# Should I invest in Kiwi Farms



## Y2K Baby (Nov 6, 2019)

Or should I DDOS it and put a picture of my feet up on here.


----------



## Recoil (Nov 6, 2019)

You should invest in whatever it takes for you to make quality posts from time to time.


----------



## Y2K Baby (Nov 6, 2019)

Recoil said:


> You should invest in whatever it takes for you to make quality posts from time to time.


Speed.


----------



## Give Her The D (Nov 6, 2019)

Unless Josh wants you to be a part of his feeder fetish, no.


----------



## Harvey Danger (Nov 6, 2019)

If you can buy KF low and sell high, go for it.  EZ money.


----------



## break these cuffs (Nov 6, 2019)

My guys says KF is in a bear right now due to summerposting continuing long past the normal season.

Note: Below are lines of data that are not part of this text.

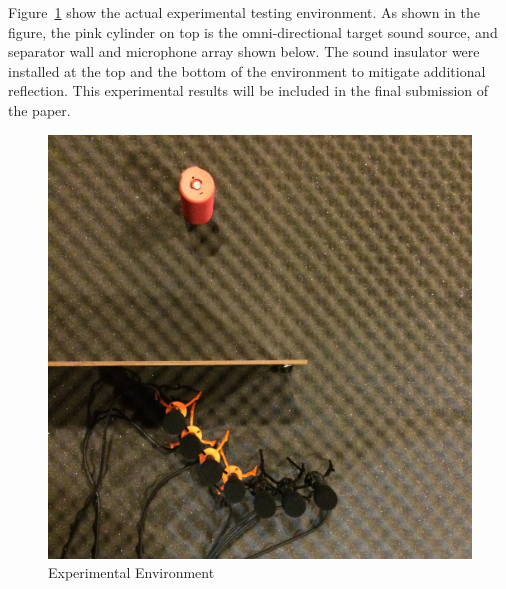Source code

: \documentclass[letterpaper, 10 pt, conference]{ieeeconf}  %
\begin{document}
%
%
%
%
Figure~\ref{fig:exp} show the actual experimental testing environment. As shown in the figure, the pink cylinder on top is the omni-directional target sound source, and separator wall and microphone array shown below. The sound insulator were installed at the top and the bottom of the environment to mitigate additional reflection. This experimental results will be included in the final submission of the paper. 
\begin{figure}[thpb]
	\centering
	\includegraphics[width=0.7\columnwidth]{Figures/experiment.jpg} %
	\caption{Experimental Environment}
	\label{fig:exp}
\end{figure}
\end{document}
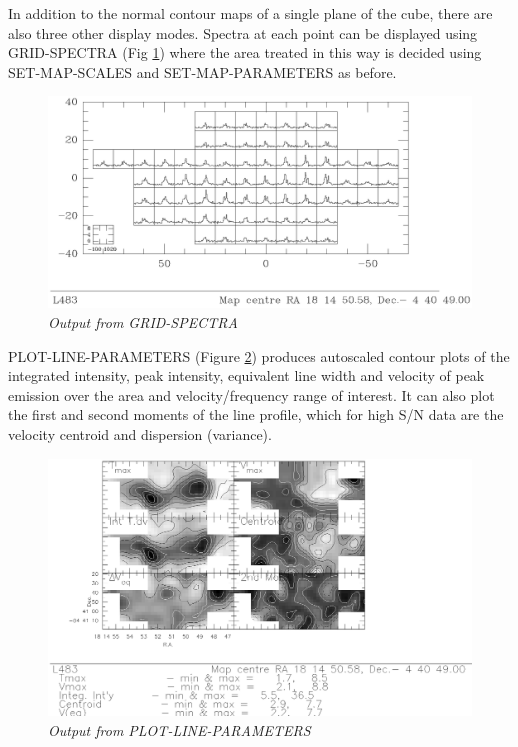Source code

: \documentclass[11pt,twoside]{report}
\begin{document}
In addition to the normal contour maps of a single plane of the cube, there are
also three other display modes. Spectra at each point can be displayed using
GRID-SPECTRA (Fig \ref{GRID}) where the area treated in this way is decided
using SET-MAP-SCALES and SET-MAP-PARAMETERS as before.
\begin{figure}[htbp]
\begin{center}
\includegraphics[scale=0.65]{grid-spec.ps}
\protect\parbox{5.5in}
{\caption[GRID]
{\sl
Output from GRID-SPECTRA
\label{GRID}
}
}
\end{center}
\end{figure}

PLOT-LINE-PARAMETERS (Figure \ref{PLP}) produces autoscaled contour plots of
the integrated intensity, peak intensity, equivalent line width and velocity of
peak emission over the area and velocity/frequency range of interest. It can
also plot the first and second moments of the line profile, which for high
S/N data are the velocity centroid and dispersion (variance).
\begin{figure}[htbp]
\begin{center}
\includegraphics[scale=0.8]{plot-l-p.ps}
\protect\parbox{5.5in}
{\caption[PLP]
{\sl
Output from PLOT-LINE-PARAMETERS
\label{PLP}
}
}
\end{center}
\end{figure}
\end{document}
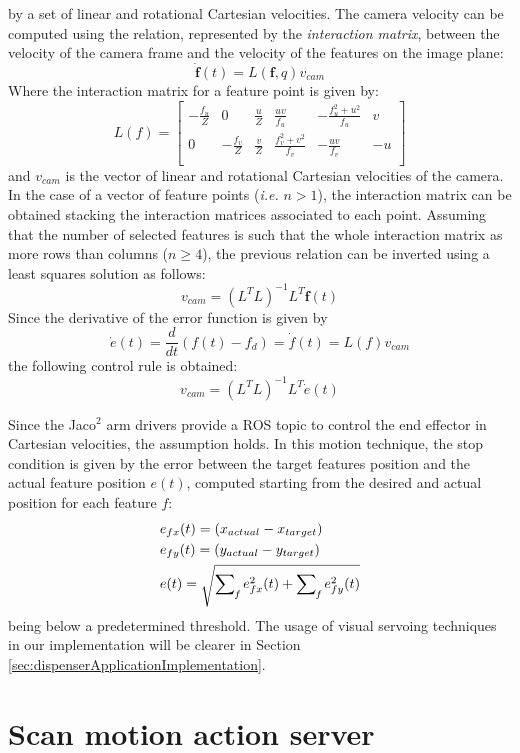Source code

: by a set of linear and rotational Cartesian velocities.
The camera velocity can be computed using the relation, represented by the
\textit{interaction matrix}, between the velocity of the camera frame and the velocity of the features on the image plane:
\[
\dot{\boldsymbol{f}}(t) = L(\boldsymbol{f},q)v_{cam}
\]
Where the interaction matrix for a feature point is given by:
\[
L(f)=
\begin{bmatrix}
-\frac{f_u}{Z}	& 0 				& \frac{u}{Z}	& \frac{uv}{f_u} 		& -\frac{f_u^2+u^2}{f_u} & v \\
0			& -\frac{f_v}{Z}	& \frac{v}{Z}	& \frac{f_v^2+v^2}{f_v} &  -\frac{uv}{f_v} & -u\\
\end{bmatrix}
\]
and $v_{cam}$ is the vector of linear and rotational Cartesian velocities of the camera. In the case of a vector of feature points (\textit{i.e.} $n>1$), the interaction matrix can be obtained stacking the interaction matrices associated to each point.
Assuming that the number of selected features is such that the whole interaction matrix as
more rows than columns ($n\geq4$), the previous relation can be inverted using a least squares solution as follows:
\begin{equation}\label{eq:velCameraVisServo}
	v_{cam}=(L^TL)^{-1}L^T\dot{\boldsymbol{f}}(t)
\end{equation}
Since the derivative of the error function is given by 
\[
	\dot{e}(t)=\frac{d}{dt}(f(t)-f_d) = \dot{f}(t) = L(f)v_{cam}
\]
the following control rule is obtained:
\[
v_{cam}=(L^TL)^{-1}L^T\dot{e}(t)
\]

Since the Jaco$^2$ arm drivers provide a \ac{ROS} topic to control the end effector in Cartesian velocities, the assumption holds. In this motion technique, the stop condition is given by the error between the target features position and the actual feature position $e(t)$, computed starting from the desired and actual position for each feature $f$:
\begin{align*}
	& e_{fx}(t)=(x_{actual} - x_{target}) \\
	& e_{fy}(t)=(y_{actual} - y_{target}) \\
	& e(t)=\sqrt{\sum_{}^{}\mathop{}_{\mkern-5mu f} e_{fx}^2(t) + \sum_{}^{}\mathop{}_{\mkern-5mu f} e_{fy}^2(t)}
\end{align*}
being below a predetermined threshold.
The usage of visual servoing techniques in our implementation will be clearer in Section \ref{sec:dispenserApplicationImplementation}.

\section{Scan motion action server}\label{sec:scanMotionActionServer}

The silver lining is that spedposting futures are looking bright.


----------



## Red Hood (Nov 6, 2019)

Invest in Mammoth Tanks and Summon Materia for the great Kiwi War.


----------



## Y2K Baby (Nov 7, 2019)

break these cuffs said:


> My guys says KF is in a bear right now due to summerposting continuing long past the normal season. The silver lining is that spedposting futures are looking bright.


Thanks.


----------



## Niggernerd (Nov 7, 2019)

We need kiwi coin


----------



## Eryngium (Nov 7, 2019)

I turned 49% of kiwi farms into a million dollars by investing.


----------



## NOT Sword Fighter Super (Nov 7, 2019)

Feet please. 

Also dong.


----------



## Begemot (Nov 7, 2019)

It would be a better investment than chainlink.


----------



## Gustav Schuchardt (Nov 7, 2019)

I am long on canned food, gold and ammo and short on everything else.


----------



## Remove Goat (Nov 7, 2019)

Post cuticles.


----------



## Quintex96 (Nov 7, 2019)

Niggernerd said:


> We need kiwi coin


The official Kiwi Farms currency should be called 'Medallions'


----------



## Null (Nov 7, 2019)

yes, gib


----------



## Floop (Nov 8, 2019)

Null said:


> yes, gib


That’s not very professional Nool that’s most unorthodox.


----------



## Picklechu (Nov 8, 2019)

Kiwi Farms (OTC: KIWIFM) has never gone over $0.000000002/share, doesn't pay a dividend, and summer just isn't ending. SELL SELL SELL


----------



## Mr. Manchester (Nov 9, 2019)

Invest in Amber Lynn Reed, she always shows consistent growth.


----------



## Stoneheart (Nov 9, 2019)

Dont! the quarterly call for shareholders are just somebody eating Pierogi on the toilet....


----------



## Bongsnake McGee (Nov 10, 2019)

feet disgusting, post bobs and vagene


----------



## TV's Adam West (Nov 10, 2019)

I invested 30 military grade bullets into KF and got more than TRIPLE my INVESTMENT BACK.


----------



## Kotaro (Nov 10, 2019)

I got a 41% return by investing my troonbucks.


----------



## mindlessobserver (Nov 10, 2019)

If there is one thing dear leader likes more then watching Hamber shove an entire box if deep fried organic veggie puffs (cuz they are healthy) its people giving him their money.


----------



## L50LasPak (Nov 15, 2019)

So, how's the site finance doing? I heard somewhere that was kind of on the downhill recently.


----------



## Bitch Kitten (Nov 15, 2019)

It wouldn't be downhill if more people would follow through on those promises of feet pics


----------



## Spedestrian (Nov 28, 2019)

Definitely, investing in the Kiwi Farms has given me huge ROIs.**
** 0% returns on investment, 100% ROFLs on Internet.


----------